Camus’nün bir başka ünlü romanı vardır: Yabancı. Metin, bana bazen o romandaki Meursault karakterini hatırlatmıştır. Bazen şakacı, bazen muzip, bazen alaycı, çevresiyle rahat görünen ilişkiler kuran, kitlelere hitap ederken seller gibi akan konuşmasıyla insanları etkileyen, ama daha önce de söylediğim gibi sanatını icra etmezken gözler onun üzerine çevrildiğinde neredeyse utangaç bu adam, sanki aslında biraz herkese “yabancı” idi. Sadece sıradışı değil. Biraz da onun sonucunda yabancı.

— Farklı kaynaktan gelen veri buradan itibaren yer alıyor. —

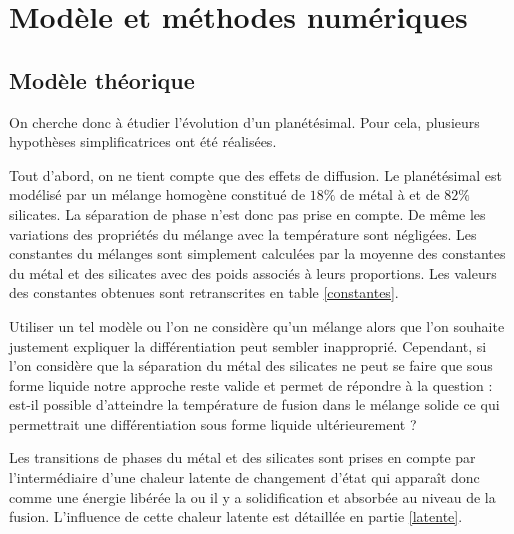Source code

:\documentclass[10pt,a4paper]{article}
\numberwithin{equation}{section}
\begin{document}
\section{Modèle et méthodes numériques}
\subsection{Modèle théorique}

On cherche donc à étudier l'évolution d'un planétésimal. Pour cela, plusieurs hypothèses simplificatrices ont été réalisées. 
\medskip

Tout d'abord, on ne tient compte que des effets de diffusion. Le planétésimal est modélisé par un mélange homogène constitué de $18\%$ de métal à et de $82\%$ silicates. La séparation de phase n'est donc pas prise en compte. De même les variations des propriétés du mélange avec la température sont négligées. Les constantes du mélanges sont simplement calculées par la moyenne des constantes du métal et des silicates avec des poids associés à leurs proportions. Les valeurs des constantes obtenues sont retranscrites en table \ref{constantes}.
\medskip

Utiliser un tel modèle ou l'on ne considère qu'un mélange alors que l'on souhaite justement expliquer la différentiation peut sembler inapproprié. Cependant, si l'on considère que la séparation du métal des silicates ne peut se faire que sous forme liquide notre approche reste valide et permet de répondre à la question : est-il possible d'atteindre la température de fusion dans le mélange solide ce qui permettrait une différentiation sous forme liquide ultérieurement ? 
\medskip

Les transitions de phases du métal et des silicates sont prises en compte par l'intermédiaire d'une chaleur latente de changement d'état qui apparaît donc comme une énergie libérée la ou il y a solidification et absorbée au niveau de la fusion. L'influence de cette chaleur latente est détaillée en partie \ref{latente}.
\end{document}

Belki de yanılıyorum. Metin’i daha iyi tanıyanlar söylesinler. Ama yanılıyorsam bile Metin konusunda sadece bu son noktada yanılıyorum.

 


[1] Bu bölümde yazacağımız her şey, Stalin-Trotskiy tartışması dışında, Alp Yücel Kaya arkadaşımızın yakında yayınlanacak olan ve Türkiye’de bütün cumhuriyet dönemi boyunca tarih tartışmalarını Marksizm perspektifinden incelediği bir makalesinde daha ayrıntılı ve sistemli biçimde, üstelik Yalçın Küçük’ün “eşitsiz gelişme” kavramına atfettiği anlamla karşılaştırmalı biçimde anlatılmaktadır. Başka bakımlardan da son derecede yararlı olan bu makale Devrimci Marksizm dergisinin Eylül ayında yayınlanacak 50. sayısında okunabilir.